Work request =>
From the first line down to the one containing "## Constructors", reproduce the entries below exactly and leave out the pictures.

----- Record extracts

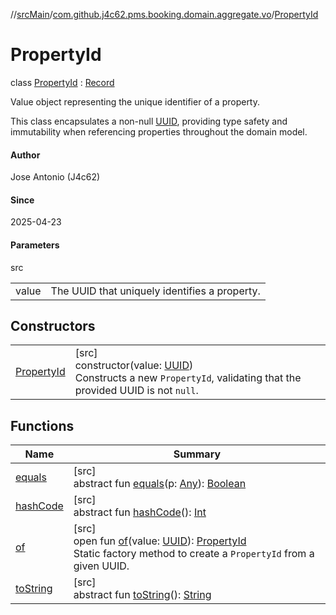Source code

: //[srcMain](../../../index.md)/[com.github.j4c62.pms.booking.domain.aggregate.vo](../index.md)/[PropertyId](index.md)

# PropertyId

class [PropertyId](index.md) : [Record](https://docs.oracle.com/javase/8/docs/api/java/lang/Record.html)

Value object representing the unique identifier of a property.

This class encapsulates a non-null [UUID](https://docs.oracle.com/javase/8/docs/api/java/util/UUID.html), providing type
safety and immutability when referencing properties throughout the domain model.

#### Author

Jose Antonio (J4c62)

#### Since

2025-04-23

#### Parameters

src

|       |                                               |
|-------|-----------------------------------------------|
| value | The UUID that uniquely identifies a property. |

## Constructors

|                               |                                                                                                                                                                                       |
|-------------------------------|---------------------------------------------------------------------------------------------------------------------------------------------------------------------------------------|
| [PropertyId](-property-id.md) | [src]<br>constructor(value: [UUID](https://docs.oracle.com/javase/8/docs/api/java/util/UUID.html))<br>Constructs a new `PropertyId`, validating that the provided UUID is not `null`. |

## Functions

| Name                                                                                                                            | Summary                                                                                                                                                                                                                                                                                                                   |
|---------------------------------------------------------------------------------------------------------------------------------|---------------------------------------------------------------------------------------------------------------------------------------------------------------------------------------------------------------------------------------------------------------------------------------------------------------------------|
| [equals](../../com.github.j4c62.pms.booking.domain.aggregate/-booking-aggregate/index.md#-1797860926%2FFunctions%2F-748457715)  | [src]<br>abstract fun [equals](../../com.github.j4c62.pms.booking.domain.aggregate/-booking-aggregate/index.md#-1797860926%2FFunctions%2F-748457715)(p: [Any](https://kotlinlang.org/api/core/kotlin-stdlib/kotlin/-any/index.html)): [Boolean](https://kotlinlang.org/api/core/kotlin-stdlib/kotlin/-boolean/index.html) |
| [hashCode](../../com.github.j4c62.pms.booking.domain.aggregate/-booking-aggregate/index.md#1761002009%2FFunctions%2F-748457715) | [src]<br>abstract fun [hashCode](../../com.github.j4c62.pms.booking.domain.aggregate/-booking-aggregate/index.md#1761002009%2FFunctions%2F-748457715)(): [Int](https://kotlinlang.org/api/core/kotlin-stdlib/kotlin/-int/index.html)                                                                                      |
| [of](of.md)                                                                                                                     | [src]<br>open fun [of](of.md)(value: [UUID](https://docs.oracle.com/javase/8/docs/api/java/util/UUID.html)): [PropertyId](index.md)<br>Static factory method to create a `PropertyId` from a given UUID.                                                                                                                  |
| [toString](../../com.github.j4c62.pms.booking.domain.aggregate/-booking-aggregate/index.md#1582835944%2FFunctions%2F-748457715) | [src]<br>abstract fun [toString](../../com.github.j4c62.pms.booking.domain.aggregate/-booking-aggregate/index.md#1582835944%2FFunctions%2F-748457715)(): [String](https://docs.oracle.com/javase/8/docs/api/java/lang/String.html)                                                                                        |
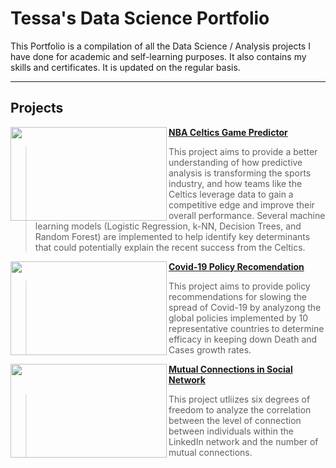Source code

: # Tessa's Data Science Portfolio
This Portfolio is a compilation of all the Data Science / Analysis projects I have done for academic and self-learning purposes. It also contains my skills and certificates. It is updated on the regular basis.

---

## Projects
<img align="left" width="250" height="150" src="https://cdn.freebiesupply.com/images/large/2x/boston-celtics-logo-transparent.png"> **[NBA Celtics Game Predictor](https://github.com/tessajwu/NBA_Celtics_PredictiveAnalysis)**

>   This project aims to provide a better understanding of how predictive analysis is transforming the sports industry, and how teams like the Celtics leverage data to gain a competitive edge and improve their overall performance. Several machine learning models (Logistic Regression, k-NN, Decision Trees, and Random Forest) are implemented to help identify key determinants that could potentially explain the recent success from the Celtics.  

<img align="left" width="250" height="150" src="https://cdn.centraljersey.com/wp-content/uploads/sites/26/2020/03/covid-19-4960254_1920.png"> **[Covid-19 Policy Recomendation](https://github.com/tessajwu/Covid-19_Policy_Reccomendation)**

> This project aims to provide policy recommendations for slowing the spread of Covid-19 by analyzong the global policies implemented by 10 representative countries to determine efficacy in keeping down Death and Cases growth rates.

<img align="left" width="250" height="150" src="https://blog-c7ff.kxcdn.com/blog/wp-content/uploads/2017/02/blog_image-01-2.jpg"> **[Mutual Connections in Social Network](https://github.com/tessajwu/Covid-19_Policy_Reccomendation)**

>   This project utliizes six degrees of freedom to analyze the correlation between the level of connection between individuals within the LinkedIn network and the number of mutual connections. 
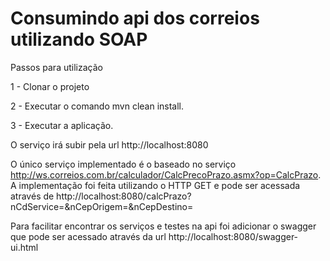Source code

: # Consumindo api dos correios utilizando SOAP
Passos para utilização

1 - Clonar o projeto

2 - Executar o comando mvn clean install.

3 - Executar a aplicação.


O serviço irá subir pela url http://localhost:8080

O único serviço implementado é o baseado no serviço http://ws.correios.com.br/calculador/CalcPrecoPrazo.asmx?op=CalcPrazo.
A implementação foi feita utilizando o HTTP GET e pode ser acessada através de http://localhost:8080/calcPrazo?nCdService=<nCdService>&nCepOrigem=<nCepOrigem>&nCepDestino=<nCepDestino>

Para facilitar encontrar os serviços e testes na api foi adicionar o swagger que pode ser acessado através da url http://localhost:8080/swagger-ui.html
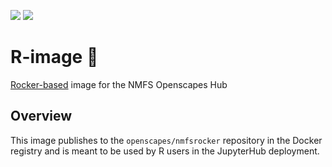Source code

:![](https://img.shields.io/docker/image-size/openscapes/rocker?sort=date) <a href="https://hub.docker.com/repository/docker/openscapes/rocker/tags?page=1&ordering=last_updated"><img src="https://img.shields.io/docker/v/openscapes/rocker"></a>

# R-image 🚀

[Rocker-based](https://hub.docker.com/r/rocker/geospatial) image for the NMFS Openscapes Hub


## Overview

This image publishes to the `openscapes/nmfsrocker` repository in the Docker registry and is meant to be used by R users in the JupyterHub deployment.
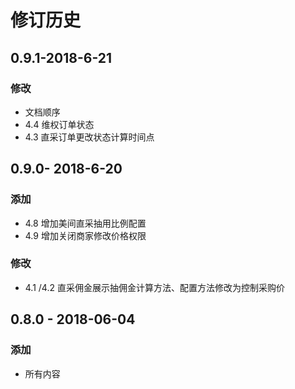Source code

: # 修订历史

## 0.9.1-2018-6-21

### 修改

* 文档顺序
* 4.4 维权订单状态
* 4.3 直采订单更改状态计算时间点

## 0.9.0- 2018-6-20

### 添加 

* 4.8 增加美间直采抽用比例配置
* 4.9 增加关闭商家修改价格权限

### 修改

* 4.1 /4.2 直采佣金展示抽佣金计算方法、配置方法修改为控制采购价

## 0.8.0 - 2018-06-04

### 添加

* 所有内容

### 



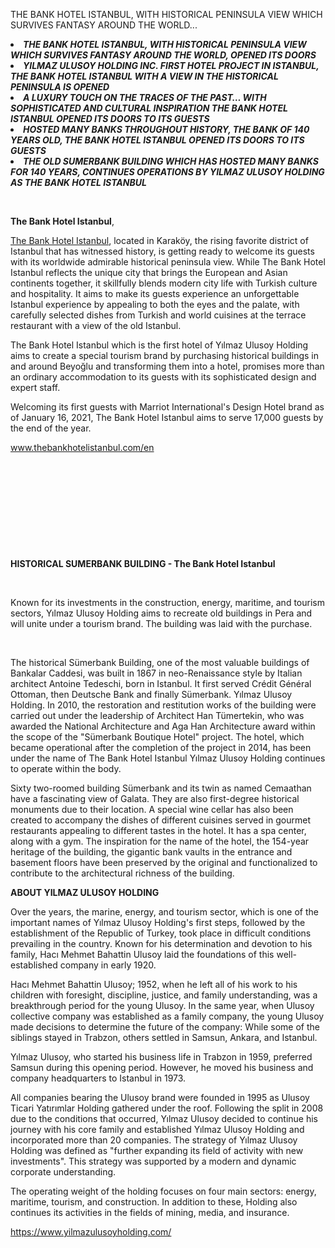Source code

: THE BANK HOTEL ISTANBUL, WITH HISTORICAL PENINSULA VIEW WHICH SURVIVES FANTASY AROUND THE WORLD...


<li><strong><em>THE BANK HOTEL ISTANBUL, WITH HISTORICAL PENINSULA VIEW WHICH SURVIVES FANTASY AROUND THE WORLD, OPENED ITS DOORS</em></strong></li>
<li><strong><em>YILMAZ ULUSOY HOLDING INC. FIRST HOTEL PROJECT IN ISTANBUL, THE BANK HOTEL ISTANBUL WITH A VIEW IN THE HISTORICAL PENINSULA IS OPENED</em></strong></li>
<li><strong><em>A LUXURY TOUCH ON THE TRACES OF THE PAST… WITH SOPHISTICATED AND CULTURAL INSPIRATION THE BANK HOTEL ISTANBUL OPENED ITS DOORS TO ITS GUESTS</em></strong></li>
<li><strong><em>HOSTED MANY BANKS THROUGHOUT HISTORY, THE BANK OF 140 YEARS OLD, THE BANK HOTEL ISTANBUL OPENED ITS DOORS TO ITS GUESTS</em></strong></li>
<li><strong><em>THE OLD SUMERBANK BUILDING WHICH HAS HOSTED MANY BANKS FOR 140 YEARS, CONTINUES OPERATIONS BY YILMAZ ULUSOY HOLDING AS THE BANK HOTEL ISTANBUL</em></strong></li>
</ul>
<p> </p>
<p><strong>The Bank Hotel Istanbul</strong>,</p>
<p><a href="https://www.thebankhotelistanbul.com/en">The Bank Hotel Istanbul</a>, located in Karaköy, the rising favorite district of Istanbul that has witnessed history, is getting ready to welcome its guests with its worldwide admirable historical peninsula view. While The Bank Hotel Istanbul reflects the unique city that brings the European and Asian continents together, it skillfully blends modern city life with Turkish culture and hospitality. It aims to make its guests experience an unforgettable Istanbul experience by appealing to both the eyes and the palate, with carefully selected dishes from Turkish and world cuisines at the terrace restaurant with a view of the old Istanbul.</p>
<p>The Bank Hotel Istanbul which is the first hotel of Yılmaz Ulusoy Holding aims to create a special tourism brand by purchasing historical buildings in and around Beyoğlu and transforming them into a hotel, promises more than an ordinary accommodation to its guests with its sophisticated design and expert staff.</p>
<p>Welcoming its first guests with Marriot International's Design Hotel brand as of January 16, 2021, The Bank Hotel Istanbul aims to serve 17,000 guests by the end of the year.</p>
<p><a href="http://www.thebankhotelistanbul.com">www.thebankhotelistanbul.com/en</a></p>
<p> </p>
<p> </p>
<p> </p>
<p> </p>
<p> </p>
<p><strong>HISTORICAL SUMERBANK BUILDING - The Bank Hotel Istanbul</strong></p>
<p> </p>
<p>Known for its investments in the construction, energy, maritime, and tourism sectors, Yılmaz Ulusoy Holding aims to recreate old buildings in Pera and will unite under a tourism brand. The building was laid with the purchase.</p>
<p> </p>
<p>The historical Sümerbank Building, one of the most valuable buildings of Bankalar Caddesi, was built in 1867 in neo-Renaissance style by Italian architect Antoine Tedeschi, born in Istanbul. It first served Crédit Général Ottoman, then Deutsche Bank and finally Sümerbank. Yılmaz Ulusoy Holding. In 2010, the restoration and restitution works of the building were carried out under the leadership of Architect Han Tümertekin, who was awarded the National Architecture and Aga Han Architecture award within the scope of the "Sümerbank Boutique Hotel" project. The hotel, which became operational after the completion of the project in 2014, has been under the name of The Bank Hotel Istanbul Yılmaz Ulusoy Holding continues to operate within the body.</p>
<p>Sixty two-roomed building Sümerbank and its twin as named Cemaathan have a fascinating view of Galata. They are also first-degree historical monuments due to their location. A special wine cellar has also been created to accompany the dishes of different cuisines served in gourmet restaurants appealing to different tastes in the hotel. It has a spa center, along with a gym. The inspiration for the name of the hotel, the 154-year heritage of the building, the gigantic bank vaults in the entrance and basement floors have been preserved by the original and functionalized to contribute to the architectural richness of the building.</p>
<p><strong>ABOUT YILMAZ ULUSOY HOLDING</strong></p>
<p>Over the years, the marine, energy, and tourism sector, which is one of the important names of Yılmaz Ulusoy Holding's first steps, followed by the establishment of the Republic of Turkey, took place in difficult conditions prevailing in the country. Known for his determination and devotion to his family, Hacı Mehmet Bahattin Ulusoy laid the foundations of this well-established company in early 1920.</p>
<p>Hacı Mehmet Bahattin Ulusoy; 1952, when he left all of his work to his children with foresight, discipline, justice, and family understanding, was a breakthrough period for the young Ulusoy. In the same year, when Ulusoy collective company was established as a family company, the young Ulusoy made decisions to determine the future of the company: While some of the siblings stayed in Trabzon, others settled in Samsun, Ankara, and Istanbul.</p>
<p>Yılmaz Ulusoy, who started his business life in Trabzon in 1959, preferred Samsun during this opening period. However, he moved his business and company headquarters to Istanbul in 1973.</p>
<p>All companies bearing the Ulusoy brand were founded in 1995 as Ulusoy Ticari Yatırımlar Holding gathered under the roof. Following the split in 2008 due to the conditions that occurred, Yılmaz Ulusoy decided to continue his journey with his core family and established Yılmaz Ulusoy Holding and incorporated more than 20 companies. The strategy of Yılmaz Ulusoy Holding was defined as "further expanding its field of activity with new investments". This strategy was supported by a modern and dynamic corporate understanding.</p>
<p>The operating weight of the holding focuses on four main sectors: energy, maritime, tourism, and construction. In addition to these, Holding also continues its activities in the fields of mining, media, and insurance.</p>
<p><a href="https://www.yilmazulusoyholding.com/">https://www.yilmazulusoyholding.com/</a></p>
<p> </p>
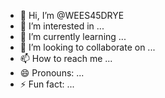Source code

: - 👋 Hi, I’m @WEES45DRYE
- 👀 I’m interested in ...
- 🌱 I’m currently learning ...
- 💞️ I’m looking to collaborate on ...
- 📫 How to reach me ...
- 😄 Pronouns: ...
- ⚡ Fun fact: ...

<!---
WEES45DRYE/WEES45DRYE is a ✨ special ✨ repository because its `README.md` (this file) appears on your GitHub profile.
You can click the Preview link to take a look at your changes.
--->
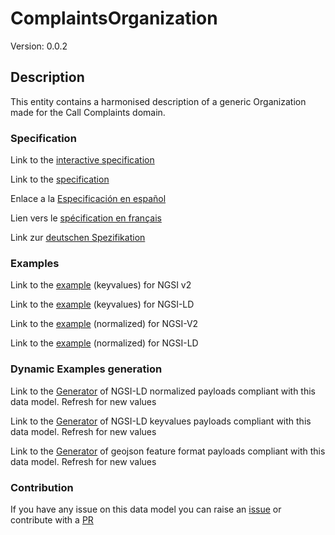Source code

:# ComplaintsOrganization
Version: 0.0.2

## Description 

This entity contains a harmonised description of a generic Organization made for the Call Complaints domain.
### Specification

Link to the [interactive specification](https://swagger.lab.fiware.org/?url=https://raw.githubusercontent.com/smart-data-models/dataModel.CallComplaints/master/ComplaintsOrganization/swagger.yaml)

Link to the [specification](https://github.com/smart-data-models/dataModel.CallComplaints/blob/master/ComplaintsOrganization/doc/spec.md)

Enlace a la [Especificación en español](https://github.com/smart-data-models/dataModel.CallComplaints/blob/master/ComplaintsOrganization/doc/spec_ES.md)

Lien vers le [spécification en français](https://github.com/smart-data-models/dataModel.CallComplaints/blob/master/ComplaintsOrganization/doc/spec_FR.md)

Link zur [deutschen Spezifikation](https://github.com/smart-data-models/dataModel.CallComplaints/blob/master/ComplaintsOrganization/doc/spec_DE.md)
### Examples

Link to the [example](https://github.com/smart-data-models/dataModel.CallComplaints/blob/master/ComplaintsOrganization/examples/example.json) (keyvalues) for NGSI v2

Link to the [example](https://github.com/smart-data-models/dataModel.CallComplaints/blob/master/ComplaintsOrganization/examples/example.jsonld) (keyvalues) for NGSI-LD

Link to the [example](https://github.com/smart-data-models/dataModel.CallComplaints/blob/master/ComplaintsOrganization/examples/example-normalized.json) (normalized) for NGSI-V2

Link to the [example](https://github.com/smart-data-models/dataModel.CallComplaints/blob/master/ComplaintsOrganization/examples/example-normalized.jsonld) (normalized) for NGSI-LD
### Dynamic Examples generation

Link to the [Generator](https://smartdatamodels.org/extra/ngsi-ld_generator.php?schemaUrl=https://raw.githubusercontent.com/smart-data-models/dataModel.CallComplaints/master/ComplaintsOrganization/schema.json&email=info@smartdatamodels.org) of NGSI-LD normalized payloads compliant with this data model. Refresh for new values

Link to the [Generator](https://smartdatamodels.org/extra/ngsi-ld_generator_keyvalues.php?schemaUrl=https://raw.githubusercontent.com/smart-data-models/dataModel.CallComplaints/master/ComplaintsOrganization/schema.json&email=info@smartdatamodels.org) of NGSI-LD keyvalues payloads compliant with this data model. Refresh for new values

Link to the [Generator](https://smartdatamodels.org/extra/geojson_features_generator_v1.0.php?schemaUrl=https://raw.githubusercontent.com/smart-data-models/dataModel.CallComplaints/master/ComplaintsOrganization/schema.json&email=info@smartdatamodels.org) of geojson feature format payloads compliant with this data model. Refresh for new values
### Contribution

 If you have any issue on this data model you can raise an [issue](https://github.com/smart-data-models/dataModel.CallComplaints/issues)  or contribute with a [PR](https://github.com/smart-data-models/dataModel.CallComplaints/pulls)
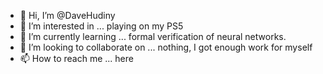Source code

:- 👋 Hi, I’m @DaveHudiny
- 👀 I’m interested in ... playing on my PS5
- 🌱 I’m currently learning ... formal verification of neural networks.
- 💞️ I’m looking to collaborate on ... nothing, I got enough work for myself
- 📫 How to reach me ... here

<!---
DaveHudiny/DaveHudiny is a ✨ special ✨ repository because its `README.md` (this file) appears on your GitHub profile.
You can click the Preview link to take a look at your changes.
--->
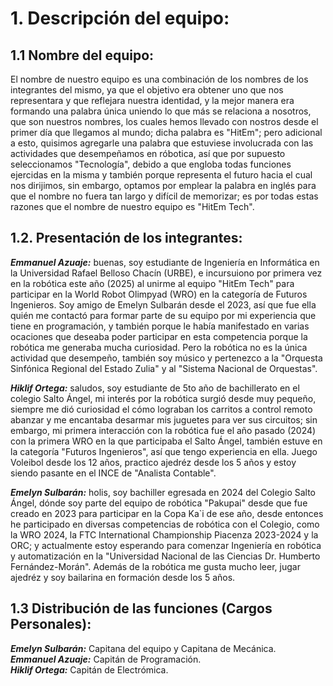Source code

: # 1. Descripción del equipo: 
## 1.1 Nombre del equipo:
  El nombre de nuestro equipo es una combinación de los nombres de los integrantes del mismo, ya que el objetivo era obtener uno que nos representara y que reflejara nuestra identidad, y la mejor manera era formando una palabra única uniendo lo que más se relaciona a nosotros, que son nuestros nombres, los cuales hemos llevado con nostros desde el primer día que llegamos al mundo; dicha palabra es "HitEm"; pero adicional a esto, quisimos agregarle una palabra que estuviese involucrada con las actividades que desempeñamos en róbotica, así que por supuesto seleccionamos "Tecnología", debido a que engloba todas funciones ejercidas en la misma y también porque representa el futuro hacia el cual nos dirijimos, sin embargo, optamos por emplear la palabra en inglés para que el nombre no fuera tan largo y difícil de memorizar; es por todas estas razones que el nombre de nuestro equipo es "HitEm Tech".

## 1.2. Presentación de los integrantes:
***Emmanuel Azuaje:*** buenas, soy estudiante de Ingeniería en Informática en la Universidad Rafael Belloso Chacín (URBE), e incursuiono por primera vez en la robótica este año (2025) al unirme al equipo "HitEm Tech" para participar en la World Robot Olimpyad (WRO) en la categoría de Futuros Ingenieros. Soy amigo de Emelyn Sulbarán desde el 2023, así que fue ella quién me contactó para formar parte de su equipo por mi experiencia que tiene en programación, y también porque le había manifestado en varias ocaciones que deseaba poder participar en esta competencia porque la robótica me generaba mucha curiosidad. Pero la robótica no es la única actividad que desempeño, también soy músico y pertenezco a la "Orquesta Sinfónica Regional del Estado Zulia" y al "Sistema Nacional de Orquestas".

***Hiklif Ortega:*** saludos, soy estudiante de 5to año de bachillerato en el colegio Salto Ángel, mi interés por la robótica surgió desde muy pequeño, siempre me dió curiosidad el cómo lograban los carritos a control remoto abanzar y me encantaba desarmar mis juguetes para ver sus circuitos; sin embargo, mi primera interacción con la robótica fue el año pasado (2024) con la primera WRO en la que participaba el Salto Ángel, también estuve en la categoría "Futuros Ingenieros", así que tengo experiencia en ella. Juego Voleibol desde los 12 años, practico ajedréz desde los 5 años y estoy siendo pasante en el INCE de "Analista Contable".  

***Emelyn Sulbarán:*** holis, soy bachiller egresada en 2024 del Colegio Salto Ángel, dónde soy parte del equipo de robótica "Pakupai" desde que fue creado en 2023 para participar en la Copa Ka`i de ese año, desde entonces he participado en diversas competencias de robótica con el Colegio, como la WRO 2024, la FTC International Championship Piacenza 2023-2024 y la ORC; y actualmente estoy esperando para comenzar Ingeniería en robótica y automatización en la "Universidad Nacional de las Ciencias Dr. Humberto Fernández-Morán". Además de la robótica me gusta mucho leer, jugar ajedréz y soy bailarina en formación desde los 5 años.

## 1.3 Distribución de las funciones (Cargos Personales):
***Emelyn Sulbarán:*** Capitana del equipo y Capitana de Mecánica.  
***Emmanuel Azuaje:*** Capitán de Programación.  
***Hiklif Ortega:*** Capitán de Electrómica.  
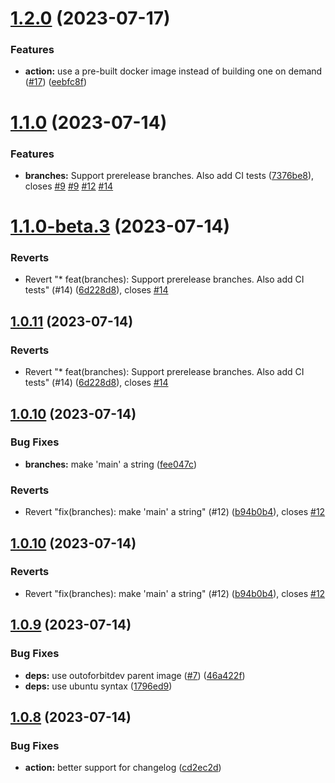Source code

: # [1.2.0](https://github.com/outoforbitdev/action-semantic-release/compare/v1.1.0...v1.2.0) (2023-07-17)


### Features

* **action:** use a pre-built docker image instead of building one on demand ([#17](https://github.com/outoforbitdev/action-semantic-release/issues/17)) ([eebfc8f](https://github.com/outoforbitdev/action-semantic-release/commit/eebfc8f5ea2b474e537827b58e3fb8af7c75bb19))

# [1.1.0](https://github.com/outoforbitdev/action-semantic-release/compare/v1.0.11...v1.1.0) (2023-07-14)


### Features

* **branches:** Support prerelease branches. Also add CI tests ([7376be8](https://github.com/outoforbitdev/action-semantic-release/commit/7376be8bef26bc96dd57bf00f9fdcd5f2ffc9980)), closes [#9](https://github.com/outoforbitdev/action-semantic-release/issues/9) [#9](https://github.com/outoforbitdev/action-semantic-release/issues/9) [#12](https://github.com/outoforbitdev/action-semantic-release/issues/12) [#14](https://github.com/outoforbitdev/action-semantic-release/issues/14)

# [1.1.0-beta.3](https://github.com/outoforbitdev/action-semantic-release/compare/v1.1.0-beta.2...v1.1.0-beta.3) (2023-07-14)


### Reverts

* Revert "* feat(branches): Support prerelease branches. Also add CI tests" (#14) ([6d228d8](https://github.com/outoforbitdev/action-semantic-release/commit/6d228d85aa87ff3737b3b67dc1ecec832158eae7)), closes [#14](https://github.com/outoforbitdev/action-semantic-release/issues/14)

## [1.0.11](https://github.com/outoforbitdev/action-semantic-release/compare/v1.0.10...v1.0.11) (2023-07-14)


### Reverts

* Revert "* feat(branches): Support prerelease branches. Also add CI tests" (#14) ([6d228d8](https://github.com/outoforbitdev/action-semantic-release/commit/6d228d85aa87ff3737b3b67dc1ecec832158eae7)), closes [#14](https://github.com/outoforbitdev/action-semantic-release/issues/14)

## [1.0.10](https://github.com/outoforbitdev/action-semantic-release/compare/v1.0.9...v1.0.10) (2023-07-14)


### Bug Fixes

* **branches:** make 'main' a string ([fee047c](https://github.com/outoforbitdev/action-semantic-release/commit/fee047c88ef9276b50a64b2cd04e8ea3a93cce77))


### Reverts

* Revert "fix(branches): make 'main' a string" (#12) ([b94b0b4](https://github.com/outoforbitdev/action-semantic-release/commit/b94b0b4c08986544d58d333c7ca98563409c0d61)), closes [#12](https://github.com/outoforbitdev/action-semantic-release/issues/12)

## [1.0.10](https://github.com/outoforbitdev/action-semantic-release/compare/v1.0.9...v1.0.10) (2023-07-14)


### Reverts

* Revert "fix(branches): make 'main' a string" (#12) ([b94b0b4](https://github.com/outoforbitdev/action-semantic-release/commit/b94b0b4c08986544d58d333c7ca98563409c0d61)), closes [#12](https://github.com/outoforbitdev/action-semantic-release/issues/12)

## [1.0.9](https://github.com/outoforbitdev/action-semantic-release/compare/v1.0.8...v1.0.9) (2023-07-14)


### Bug Fixes

* **deps:** use outoforbitdev parent image ([#7](https://github.com/outoforbitdev/action-semantic-release/issues/7)) ([46a422f](https://github.com/outoforbitdev/action-semantic-release/commit/46a422f9959582d8abf8e5e6c6e5b76e3400554f))
* **deps:** use ubuntu syntax ([1796ed9](https://github.com/outoforbitdev/action-semantic-release/commit/1796ed92d03833a282463345490ea13f08e897ce))

## [1.0.8](https://github.com/outoforbitdev/action-semantic-release/compare/v1.0.7...v1.0.8) (2023-07-14)


### Bug Fixes

* **action:** better support for changelog ([cd2ec2d](https://github.com/outoforbitdev/action-semantic-release/commit/cd2ec2daae60bbd2ebf7b333d1b39b483215bffa))
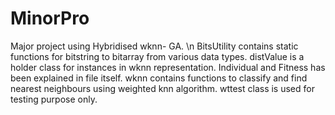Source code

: # MinorPro
Major project using Hybridised wknn- GA. \n
BitsUtility contains static functions for bitstring to bitarray from various data types.
distValue is a holder class for instances in wknn representation.
Individual and Fitness has been explained in file itself.
wknn contains functions to classify and find nearest neighbours using weighted knn algorithm.
wttest class is used for testing purpose only.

----------

Exercise response =>
Source code

: //[srcMain](../../../index.md)/[com.github.j4c62.pms.booking.domain.aggregate.vo](../index.md)/[PropertyId](index.md)

# PropertyId

class [PropertyId](index.md) : [Record](https://docs.oracle.com/javase/8/docs/api/java/lang/Record.html)

Value object representing the unique identifier of a property.

This class encapsulates a non-null [UUID](https://docs.oracle.com/javase/8/docs/api/java/util/UUID.html), providing type
safety and immutability when referencing properties throughout the domain model.

#### Author

Jose Antonio (J4c62)

#### Since

2025-04-23

#### Parameters

src

|       |                                               |
|-------|-----------------------------------------------|
| value | The UUID that uniquely identifies a property. |

## Constructors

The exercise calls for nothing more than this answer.